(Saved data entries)
☆ ☆ ☆ ☆ ☆ ☆ ☆

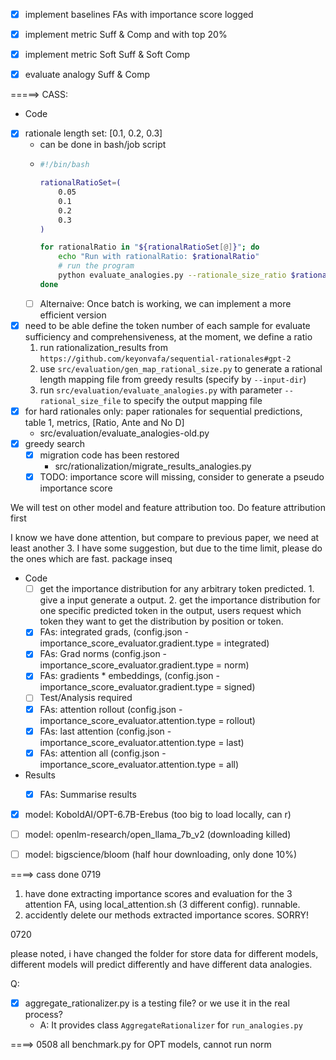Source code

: - [x] implement baselines FAs with importance score logged
- [x] implement metric Suff & Comp and with top 20%
- [x] implement metric Soft Suff & Soft Comp

- [x] evaluate analogy Suff & Comp




 =====> CASS: 
- Code
- [x] rationale length set: [0.1, 0.2, 0.3]
  - can be done in bash/job script
  - ```sh
    #!/bin/bash

    rationalRatioSet=(
        0.05
        0.1
        0.2
        0.3
    )

    for rationalRatio in "${rationalRatioSet[@]}"; do
        echo "Run with rationalRatio: $rationalRatio"
        # run the program
        python evaluate_analogies.py --rationale_size_ratio $rationalRatio --eva_output_dir "<specify dir>"
    done

    ```
  - [ ] Alternaive: Once batch is working, we can implement a more efficient version
- [x] need to be able define the token number of each sample for evaluate sufficiency and comprehensiveness, at the moment, we define a ratio
  1. run rationalization_results from `https://github.com/keyonvafa/sequential-rationales#gpt-2`
  2. use `src/evaluation/gen_map_rational_size.py` to generate a rational length mapping file from greedy results (specify by `--input-dir`)
  3. run `src/evaluation/evaluate_analogies.py` with parameter `--rational_size_file` to specify the output mapping file
- [x] for hard rationales only: paper rationales for sequential predictions, table 1, metrics, [Ratio, Ante and No D]
  - src/evaluation/evaluate_analogies-old.py
- [x] greedy search
  - [x] migration code has been restored
    - src/rationalization/migrate_results_analogies.py
  - [x] TODO: importance score will missing, consider to generate a pseudo importance score

We will test on other model and feature attribution too. Do feature attribution first



I know we have done attention, but compare to previous paper, we need at least another 3. I have some suggestion, but due to the time limit, please do the ones which are fast. package inseq

- Code
  - [ ] get the importance distribution for any arbitrary token predicted. 1. give a input generate a output. 2. get the importance distribution for one specific predicted token in the output, users request which token they want to get the distribution by position or token.
  - [x] FAs: integrated grads, (config.json - importance_score_evaluator.gradient.type = integrated)
  - [x] FAs: Grad norms (config.json - importance_score_evaluator.gradient.type = norm)
  - [x] FAs: gradients * embeddings, (config.json - importance_score_evaluator.gradient.type = signed)
  - [ ] Test/Analysis required
  - [x] FAs: attention rollout (config.json - importance_score_evaluator.attention.type = rollout)
  - [x] FAs: last attention (config.json - importance_score_evaluator.attention.type = last)
  - [x] FAs: attention all (config.json - importance_score_evaluator.attention.type = all)
  <!-- - [ ] Alternative: intergrate module inseq -->
- Results
  - [x] FAs: Summarise results





- [x] model: KoboldAI/OPT-6.7B-Erebus (too big to load locally, can r)
- [ ] model: openlm-research/open_llama_7b_v2 (downloading killed)
- [ ] model: bigscience/bloom (half hour downloading, only done 10%)



====> cass done
0719
1. have done extracting importance scores and evaluation for the 3 attention FA, using local_attention.sh (3 different config). runnable. 
2. accidently delete our methods extracted importance scores. SORRY!


0720

please noted, i have changed the folder for store data for different models, different models will predict differently and have different data analogies.

Q: 

  - [x] aggregate_rationalizer.py is a testing file? or we use it in the real process?
    - A: It provides class `AggregateRationalizer` for `run_analogies.py`



====> 0508
all benchmark.py for OPT models, cannot run norm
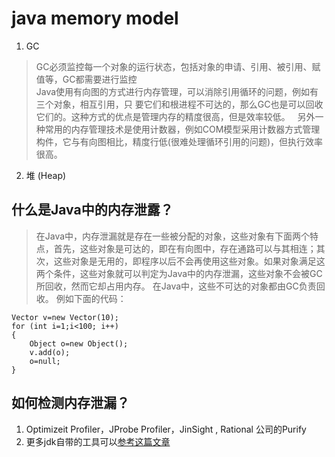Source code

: # java memory model 
1. GC  

>GC必须监控每一个对象的运行状态，包括对象的申请、引用、被引用、赋值等，GC都需要进行监控  
>Java使用有向图的方式进行内存管理，可以消除引用循环的问题，例如有三个对象，相互引用，只
要它们和根进程不可达的，那么GC也是可以回收它们的。这种方式的优点是管理内存的精度很高，但是效率较低。  
>另外一种常用的内存管理技术是使用计数器，例如COM模型采用计数器方式管理构件，它与有向图相比，精度行低(很难处理循环引用的问题)，但执行效率很高。

2. 堆 (Heap)
   
## 什么是Java中的内存泄露？  
>在Java中，内存泄漏就是存在一些被分配的对象，这些对象有下面两个特点，首先，这些对象是可达的，即在有向图中，存在通路可以与其相连；其次，这些对象是无用的，即程序以后不会再使用这些对象。如果对象满足这两个条件，这些对象就可以判定为Java中的内存泄漏，这些对象不会被GC所回收，然而它却占用内存。
在Java中，这些不可达的对象都由GC负责回收。
例如下面的代码：
```
Vector v=new Vector(10);
for (int i=1;i<100; i++)
{
    Object o=new Object();
    v.add(o);
    o=null; 
}
```
## 如何检测内存泄漏？
1. Optimizeit Profiler，JProbe Profiler，JinSight , Rational 公司的Purify 
2. 更多jdk自带的工具可以[参考这篇文章](http://jameswxx.iteye.com/blog/731763,"更多JDK自带工具")
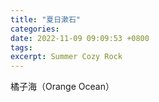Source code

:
 ```yaml
---
title: "夏日漱石"
categories: 
date: 2022-11-09 09:09:53 +0800
tags: 
excerpt: Summer Cozy Rock
---
```


橘子海（Orange Ocean）






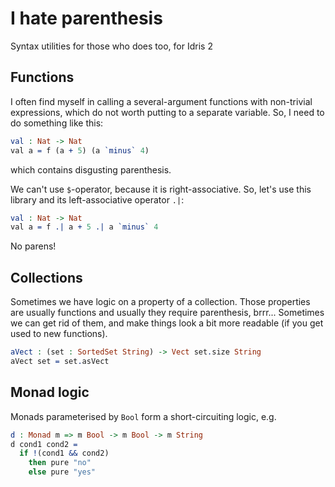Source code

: <!-- idris
module README

import Data.SortedSet

import Syntax.IHateParens
import Syntax.Monad.Logic
-->

# I hate parenthesis

Syntax utilities for those who does too, for Idris 2

## Functions

I often find myself in calling a several-argument functions with non-trivial expressions,
which do not worth putting to a separate variable. So, I need to do something like this:

<!-- idris
f : Nat -> Nat -> Nat

namespace Pre {
-->

```idris
val : Nat -> Nat
val a = f (a + 5) (a `minus` 4)
```

<!-- idris
 }
-->

which contains disgusting parenthesis.

We can't use `$`-operator, because it is right-associative.
So, let's use this library and its left-associative operator `.|`:

```idris
val : Nat -> Nat
val a = f .| a + 5 .| a `minus` 4
```

No parens!

## Collections

Sometimes we have logic on a property of a collection.
Those properties are usually functions and usually they require parenthesis, brrr...
Sometimes we can get rid of them, and make things look a bit more readable (if you get used to new functions).

```idris
aVect : (set : SortedSet String) -> Vect set.size String
aVect set = set.asVect
```

## Monad logic

Monads parameterised by `Bool` form a short-circuiting logic, e.g.

```idris
d : Monad m => m Bool -> m Bool -> m String
d cond1 cond2 =
  if !(cond1 && cond2)
    then pure "no"
    else pure "yes"
```
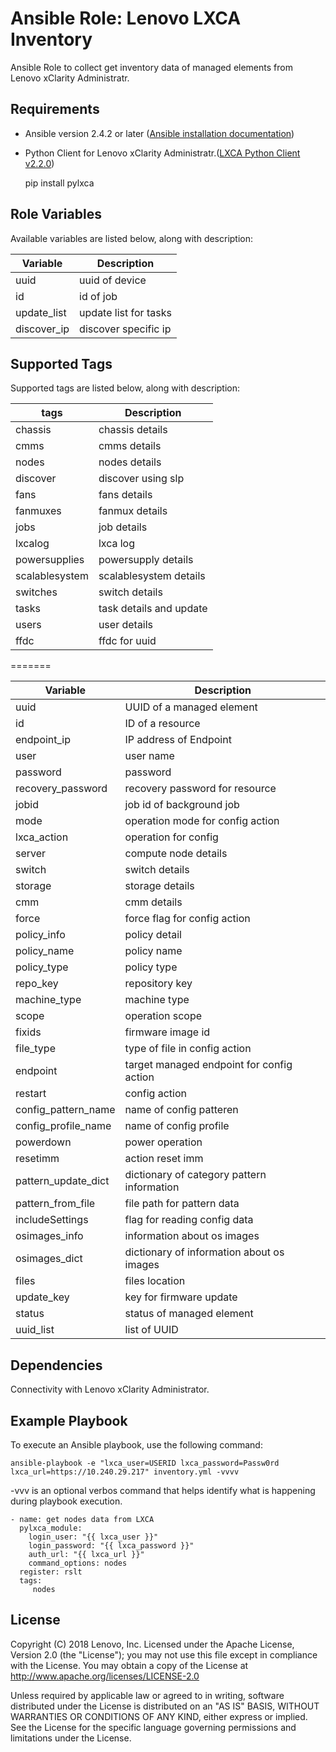 Ansible Role: Lenovo LXCA Inventory
=========

Ansible Role to collect get inventory data of managed elements from Lenovo
xClarity Administratr.

Requirements
------------

- Ansible version 2.4.2 or later ([Ansible installation
  documentation](http://docs.ansible.com/ansible/intro_installation.html))

- Python Client for Lenovo xClarity Administratr.([LXCA Python Client
  v2.2.0](https://github.com/lenovo/pylxca))

   pip install pylxca


Role Variables
--------------
Available variables are listed below, along with description:

Variable | Description
--- | ---
uuid | uuid of device
id |  id of job 
update_list | update list for tasks
discover_ip | discover specific ip

Supported Tags
--------------
Supported tags are listed below, along with description:

tags | Description
--- | ---
chassis | chassis details
cmms | cmms details
nodes | nodes details
discover | discover using slp
fans | fans details
fanmuxes | fanmux details
jobs | job details
lxcalog | lxca log
powersupplies | powersupply details
scalablesystem | scalablesystem details
switches | switch details
tasks | task details and update 
users | user details
ffdc | ffdc for uuid

=======

Variable | Description
--- | ---
uuid| UUID of a managed element
id| ID of a resource
endpoint_ip| IP address of Endpoint
user| user name
password| password
recovery_password| recovery password for resource
jobid| job id of background job
mode| operation mode for config action
lxca_action| operation for config
server| compute node details
switch| switch details
storage| storage details
cmm| cmm details
force| force flag for config action
policy_info| policy detail
policy_name| policy name
policy_type| policy type
repo_key| repository key
machine_type| machine type
scope| operation scope
fixids| firmware image id
file_type| type of file in config action
endpoint| target managed endpoint for config action
restart| config action
config_pattern_name| name of config patteren
config_profile_name| name of config profile
powerdown| power operation
resetimm| action reset imm
pattern_update_dict| dictionary of category pattern information
pattern_from_file| file path for pattern data
includeSettings| flag for reading config data
osimages_info| information about os images
osimages_dict| dictionary of information about os images
files| files location
update_key| key for firmware update
status| status of managed element
uuid_list| list of UUID

Dependencies
------------

Connectivity with Lenovo xClarity Administrator.

Example Playbook
----------------

To execute an Ansible playbook, use the following command:
```
ansible-playbook -e "lxca_user=USERID lxca_password=Passw0rd
lxca_url=https://10.240.29.217" inventory.yml -vvvv
```
-vvv is an optional verbos command that helps identify what is happening during
playbook execution.

    - name: get nodes data from LXCA
      pylxca_module:
        login_user: "{{ lxca_user }}"
        login_password: "{{ lxca_password }}"
        auth_url: "{{ lxca_url }}"
        command_options: nodes
      register: rslt
      tags:
         nodes

License
-------

Copyright (C) 2018 Lenovo, Inc.
Licensed under the Apache License, Version 2.0 (the "License"); you may not use
this file except in compliance with the License. You may obtain a copy of the
License at
http://www.apache.org/licenses/LICENSE-2.0


Unless required by applicable law or agreed to in writing, software distributed
under the License is distributed on an "AS IS" BASIS, WITHOUT WARRANTIES OR
CONDITIONS OF ANY KIND, either express or implied. See the License for the
specific language governing permissions and limitations under the License.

☆ ☆ ☆ ☆ ☆ ☆ ☆

> _EXERCISE_:
Within the entries, find all lines that contain "String" and copy each one.

> _WRITTEN REPLY_:
aVect : (set : SortedSet String) -> Vect set.size String
d : Monad m => m Bool -> m Bool -> m String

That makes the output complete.